A big part of our work for clients is helping them crystallize their message, focusing it, stripping it down to the essentials. For a brand, that means articulating what you stand for and what customers can expect from a brand experience with you.
Sometimes, people refer to this as having an “elevator speech.” I recently read a blog post by Marc Rudov trashing the elevator speech and arguing that it should be banned forever from the business vernacular. His argument is that no one wants to hear a sale pitch during an elevator ride, which would render it the elevator ride from Hell.
While I agree that an elevator is no place for a sales pitch, I think Rudov’s condemnation of the term misses the point.

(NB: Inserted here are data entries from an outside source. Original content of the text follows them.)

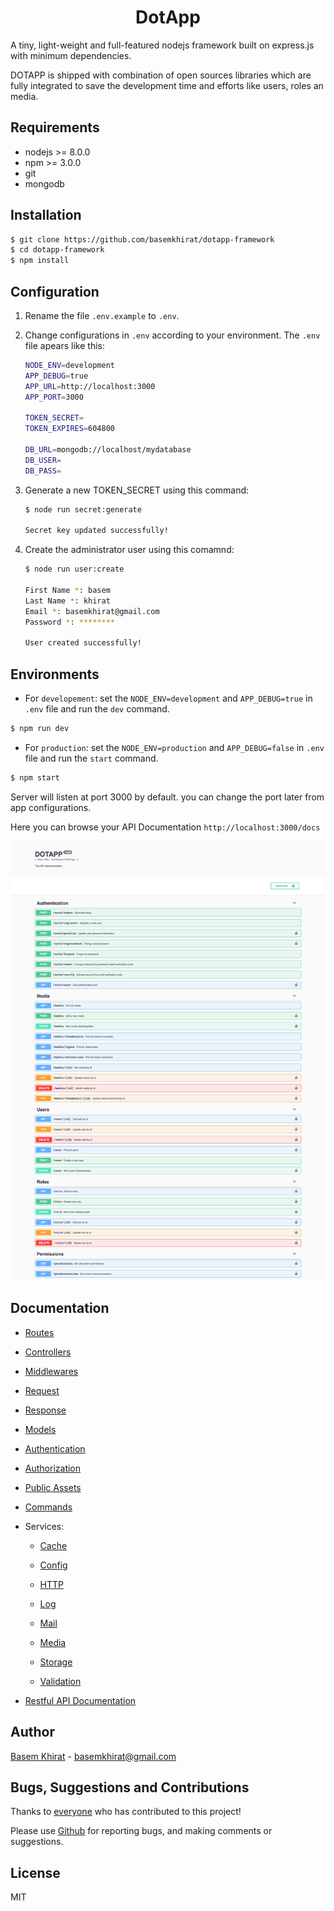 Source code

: # <div style="text-align:center">DotApp</div>

A tiny, light-weight and full-featured nodejs framework built on express.js with minimum dependencies.

DOTAPP is shipped with combination of open sources libraries which are fully integrated to save the development time and efforts like users, roles an media.

## Requirements

- nodejs >= 8.0.0
- npm >= 3.0.0
- git
- mongodb

## Installation

```bash
$ git clone https://github.com/basemkhirat/dotapp-framework
$ cd dotapp-framework
$ npm install
```

## Configuration

1. Rename the file `.env.example` to `.env`.
2. Change configurations in `.env` according to your environment.
The `.env` file apears like this:

    ``` bash
    NODE_ENV=development
    APP_DEBUG=true
    APP_URL=http://localhost:3000
    APP_PORT=3000

    TOKEN_SECRET=
    TOKEN_EXPIRES=604800

    DB_URL=mongodb://localhost/mydatabase
    DB_USER=
    DB_PASS=
    ```

3. Generate a new TOKEN_SECRET using this command:

    ``` bash
    $ node run secret:generate

    Secret key updated successfully!
    ```
4. Create the administrator user using this comamnd:

    ``` bash
    $ node run user:create

    First Name *: basem
    Last Name *: khirat
    Email *: basemkhirat@gmail.com
    Password *: ********

    User created successfully!
    ```


## Environments

- For `developement`: set the `NODE_ENV=development` and
`APP_DEBUG=true` in `.env` file and run the `dev` command.

``` bash
$ npm run dev
```

- For `production`: set the `NODE_ENV=production` and
`APP_DEBUG=false` in `.env` file and run the `start` command.

``` bash
$ npm start
```

Server will listen at port 3000 by default. you can change the port later from app configurations.


Here you can browse your API Documentation `http://localhost:3000/docs`

![docs](/manual/images/docs.png)

## Documentation


- [Routes](https://github.com/basemkhirat/dotapp-framework/blob/master/manual/routes.md)

- [Controllers](https://github.com/basemkhirat/dotapp-framework/blob/master/manual/controllers.md)

- [Middlewares](https://github.com/basemkhirat/dotapp-framework/blob/master/manual/middlewares.md)

- [Request](https://github.com/basemkhirat/dotapp-framework/blob/master/manual/request.md)

- [Response](https://github.com/basemkhirat/dotapp-framework/blob/master/manual/response.md)

- [Models](https://github.com/basemkhirat/dotapp-framework/blob/master/manual/models.md)

- [Authentication](https://github.com/basemkhirat/dotapp-framework/blob/master/manual/authentication.md)

- [Authorization](https://github.com/basemkhirat/dotapp-framework/blob/master/manual/authorization.md)

- [Public Assets](https://github.com/basemkhirat/dotapp-framework/blob/master/manual/public.md)

- [Commands](https://github.com/basemkhirat/dotapp-framework/blob/master/manual/commands.md)


- Services:

    - [Cache](https://github.com/basemkhirat/dotapp-framework/blob/master/manual/services/cache.md)

    - [Config](https://github.com/basemkhirat/dotapp-framework/blob/master/manual/services/config.md)

    - [HTTP](https://github.com/basemkhirat/dotapp-framework/blob/master/manual/services/http.md)

    - [Log](https://github.com/basemkhirat/dotapp-framework/blob/master/manual/services/log.md)

    - [Mail](https://github.com/basemkhirat/dotapp-framework/blob/master/manual/services/mail.md)

    - [Media](https://github.com/basemkhirat/dotapp-framework/blob/master/manual/services/media.md)

    - [Storage](https://github.com/basemkhirat/dotapp-framework/blob/master/manual/services/storage.md)

    - [Validation](https://github.com/basemkhirat/dotapp-framework/blob/master/manual/services/validation.md)

- [Restful API Documentation](https://github.com/basemkhirat/dotapp-framework/blob/master/manual/docs.md)


## Author
[Basem Khirat](http://basemkhirat.com) - [basemkhirat@gmail.com](mailto:basemkhirat@gmail.com)


## Bugs, Suggestions and Contributions

Thanks to [everyone](https://github.com/basemkhirat/dotapp-framework/graphs/contributors)
who has contributed to this project!

Please use [Github](https://github.com/basemkhirat/dotapp-framework) for reporting bugs,
and making comments or suggestions.

## License

MIT




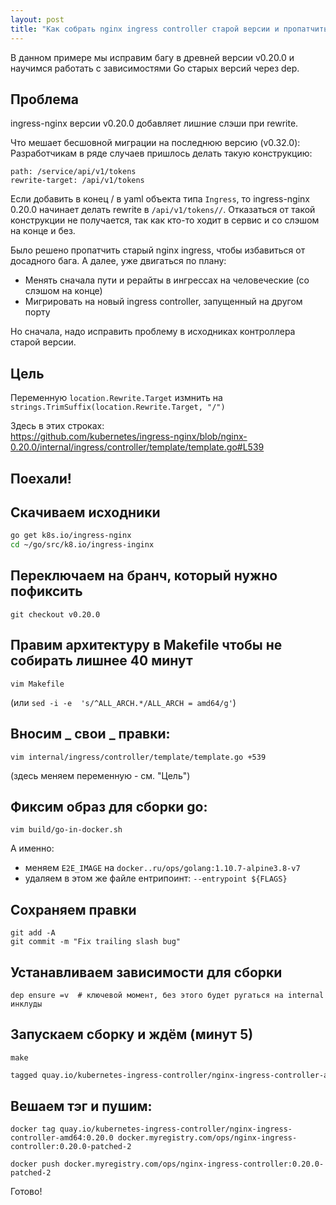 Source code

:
 ```yaml
---
layout: post
title: "Как собрать nginx ingress controller старой версии и пропатчить его"
---
```


В данном примере мы исправим багу в древней версии v0.20.0 и научимся работать с зависимостями Go старых версий через dep.  

## Проблема

ingress-nginx версии v0.20.0 добавляет лишние слэши при rewrite.

Что мешает бесшовной миграции на последнюю версию (v0.32.0):  
Разработчикам в ряде случаев пришлось делать такую конструкцию:

```
path: /service/api/v1/tokens
rewrite-target: /api/v1/tokens
```

Если добавить в конец / в yaml объекта типа `Ingress`, то ingress-nginx 0.20.0 начинает делать rewrite в `/api/v1/tokens//`.
Отказаться от такой конструкции не получается, так как кто-то ходит в сервис и со слэшом на конце и без.

Было решено пропатчить старый nginx ingress, чтобы избавиться от досадного бага. А далее, уже двигаться по плану:

- Менять сначала пути и рерайты в ингрессах на человеческие (со слэшом на конце)
- Мигрировать на новый ingress controller, запущенный на другом порту

Но сначала, надо исправить проблему в исходниках контроллера старой версии.

## Цель

Переменную `location.Rewrite.Target` измнить на `strings.TrimSuffix(location.Rewrite.Target, "/")`  

Здесь в этих строках:  
https://github.com/kubernetes/ingress-nginx/blob/nginx-0.20.0/internal/ingress/controller/template/template.go#L539

## Поехали!

## Скачиваем исходники

```bash
go get k8s.io/ingress-nginx
cd ~/go/src/k8.io/ingress-inginx
```

## Переключаем на бранч, который нужно пофиксить

```
git checkout v0.20.0
```

## Правим архитектуру в Makefile чтобы не собирать лишнее 40 минут

```
vim Makefile
```

(или `sed -i -e  's/^ALL_ARCH.*/ALL_ARCH = amd64/g'`)

## Вносим _ свои _ правки:

```
vim internal/ingress/controller/template/template.go +539
```

(здесь меняем переменную - см. "Цель")

## Фиксим образ для сборки go:

```
vim build/go-in-docker.sh
```

А именно:  
- меняем `E2E_IMAGE` на `docker..ru/ops/golang:1.10.7-alpine3.8-v7`
- удаляем в этом же файле ентрипоинт: `--entrypoint ${FLAGS}`

## Сохраняем правки

```
git add -A
git commit -m "Fix trailing slash bug"
```

## Устанавливаем зависимости для сборки

```
dep ensure =v  # ключевой момент, без этого будет ругаться на internal инклуды
```

## Запускаем сборку и ждём (минут 5)

```
make
```

```bash
tagged quay.io/kubernetes-ingress-controller/nginx-ingress-controller-amd64:0.20.0
```

## Вешаем тэг и пушим:

```
docker tag quay.io/kubernetes-ingress-controller/nginx-ingress-controller-amd64:0.20.0 docker.myregistry.com/ops/nginx-ingress-controller:0.20.0-patched-2

docker push docker.myregistry.com/ops/nginx-ingress-controller:0.20.0-patched-2
```

Готово!


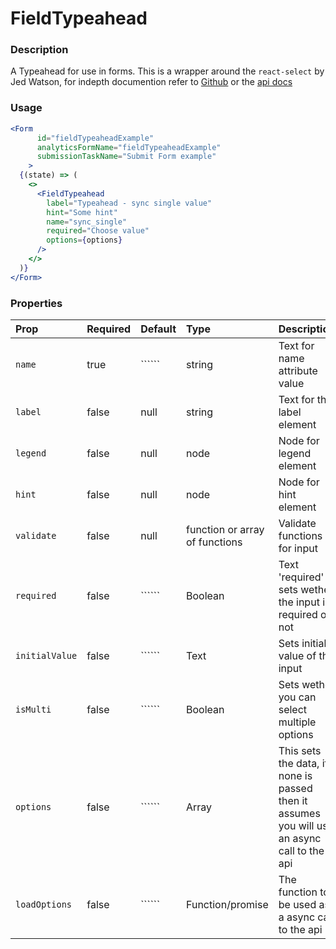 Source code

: FieldTypeahead
=========

### Description

A Typeahead for use in forms. This is a wrapper around the `react-select` by Jed Watson, for indepth documention refer to [Github](https://github.com/JedWatson/react-select) or the [api docs](https://react-select.com/home)

### Usage

```jsx
<Form
      id="fieldTypeaheadExample"
      analyticsFormName="fieldTypeaheadExample"
      submissionTaskName="Submit Form example"
    >
  {(state) => (
    <>
      <FieldTypeahead
        label="Typeahead - sync single value"
        hint="Some hint"
        name="sync_single"
        required="Choose value"
        options={options}
      />
    </>
  )}
</Form>
```

### Properties
Prop | Required | Default | Type | Description
:--- | :------- | :------ | :--- | :----------
 `name` | true | `````` | string | Text for name attribute value
 `label` | false | null | string | Text for the label element
 `legend` | false | null | node | Node for legend element
 `hint` | false | null | node | Node for hint element
 `validate` | false | null | function or array of functions | Validate functions for input
 `required` | false | `````` | Boolean | Text 'required' sets wether the input is required or not
 `initialValue` | false | `````` | Text | Sets initial value of the input
 `isMulti` | false | `````` | Boolean | Sets wether you can select multiple options
 `options` | false | `````` | Array | This sets the data, if none is passed then it assumes you will use an async call to the api
 `loadOptions` | false | `````` | Function/promise | The function to be used as a async call to the api
  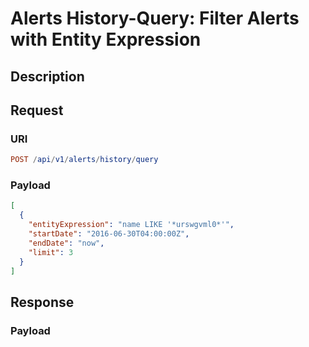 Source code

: # Alerts History-Query: Filter Alerts with Entity Expression

## Description

## Request

### URI

```elm
POST /api/v1/alerts/history/query
```

### Payload

```json
[
  {
    "entityExpression": "name LIKE '*urswgvml0*'",
    "startDate": "2016-06-30T04:00:00Z",
    "endDate": "now",
    "limit": 3
  }
]
```

## Response

### Payload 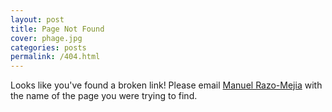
 ```yaml
---
layout: post
title: Page Not Found
cover: phage.jpg
categories: posts
permalink: /404.html
---
```



Looks like you've found a broken link! Please email <a href="mailto:mrazomej@caltech.edu?subject=[Bi1] Broken Link">Manuel Razo-Mejia</a> with the name of the page you were trying to find.
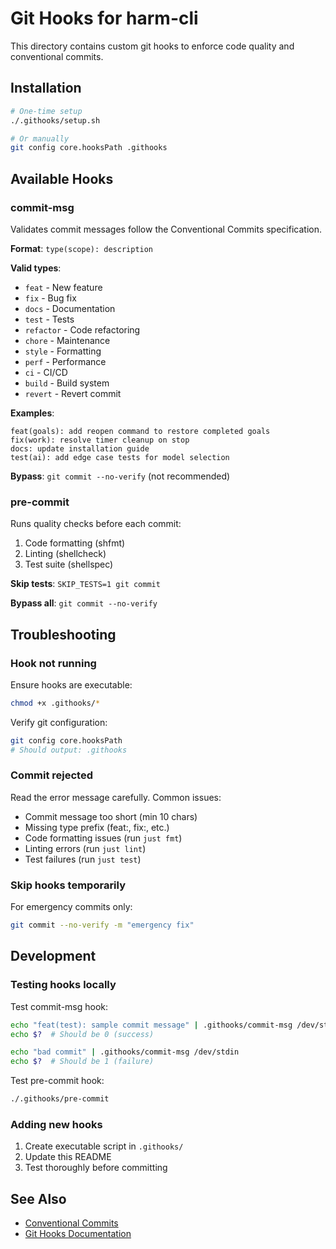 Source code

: # Git Hooks for harm-cli

This directory contains custom git hooks to enforce code quality and conventional commits.

## Installation

```bash
# One-time setup
./.githooks/setup.sh

# Or manually
git config core.hooksPath .githooks
```

## Available Hooks

### commit-msg

Validates commit messages follow the Conventional Commits specification.

**Format**: `type(scope): description`

**Valid types**:

- `feat` - New feature
- `fix` - Bug fix
- `docs` - Documentation
- `test` - Tests
- `refactor` - Code refactoring
- `chore` - Maintenance
- `style` - Formatting
- `perf` - Performance
- `ci` - CI/CD
- `build` - Build system
- `revert` - Revert commit

**Examples**:

```
feat(goals): add reopen command to restore completed goals
fix(work): resolve timer cleanup on stop
docs: update installation guide
test(ai): add edge case tests for model selection
```

**Bypass**: `git commit --no-verify` (not recommended)

### pre-commit

Runs quality checks before each commit:

1. Code formatting (shfmt)
2. Linting (shellcheck)
3. Test suite (shellspec)

**Skip tests**: `SKIP_TESTS=1 git commit`

**Bypass all**: `git commit --no-verify`

## Troubleshooting

### Hook not running

Ensure hooks are executable:

```bash
chmod +x .githooks/*
```

Verify git configuration:

```bash
git config core.hooksPath
# Should output: .githooks
```

### Commit rejected

Read the error message carefully. Common issues:

- Commit message too short (min 10 chars)
- Missing type prefix (feat:, fix:, etc.)
- Code formatting issues (run `just fmt`)
- Linting errors (run `just lint`)
- Test failures (run `just test`)

### Skip hooks temporarily

For emergency commits only:

```bash
git commit --no-verify -m "emergency fix"
```

## Development

### Testing hooks locally

Test commit-msg hook:

```bash
echo "feat(test): sample commit message" | .githooks/commit-msg /dev/stdin
echo $?  # Should be 0 (success)

echo "bad commit" | .githooks/commit-msg /dev/stdin
echo $?  # Should be 1 (failure)
```

Test pre-commit hook:

```bash
./.githooks/pre-commit
```

### Adding new hooks

1. Create executable script in `.githooks/`
2. Update this README
3. Test thoroughly before committing

## See Also

- [Conventional Commits](https://www.conventionalcommits.org/)
- [Git Hooks Documentation](https://git-scm.com/docs/githooks)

It’s About Timing, Not Location
It’s called an elevator speech not because that’s where you should deliver it, but because your core message should be short enough to deliver in the length of the average elevator ride. It’s a term of art that relates to timing, not location.
Used that way, it’s not only a relevant term but an essential business tool. Everyone needs an elevator speech because if you can’t say what you stand for succinctly and compellingly, no one will remember what you said.
“Why?”
When we recently rebranded Ron Sachs Communications as Sachs Media Group, many people asked us, “Why?” In some cases, even on elevators! The short answer (and who ever wants a long answer?) is that the way people consume information is changing, and we are changing to help our clients adapt and better deliver their messages to their essential audiences. Increasingly, the art form is to provide content people want and will seek out and share, not force messages on people. We can help with that.
When we helped the Florida Department of Veterans Affairs rebrand itself, we also refined an elevator speech explaining why: To help veterans better connect to the benefits and services they’ve earned, because Florida veterans are leaving millions of dollars on the table.
Create a Chorus of Brand Ambassadors
Another value of an elevator speech is that it allows everyone in your organization to speak in one voice, creating a chorus of brand ambassadors. If you don’t focus your message and train staff to internalize it, you can be certain that 100 employees will deliver 100 different messages.
It’s always been important to be able to convey your message quickly, but never more important than today, when information overload and shrinking attention spans leave many people with appetites for nothing longer than a 140-character tweet.
Mark Twain once famously said, “I didn’t have time to write you a short letter, so I wrote you a long one instead,” underscoring that concise communication is not easy.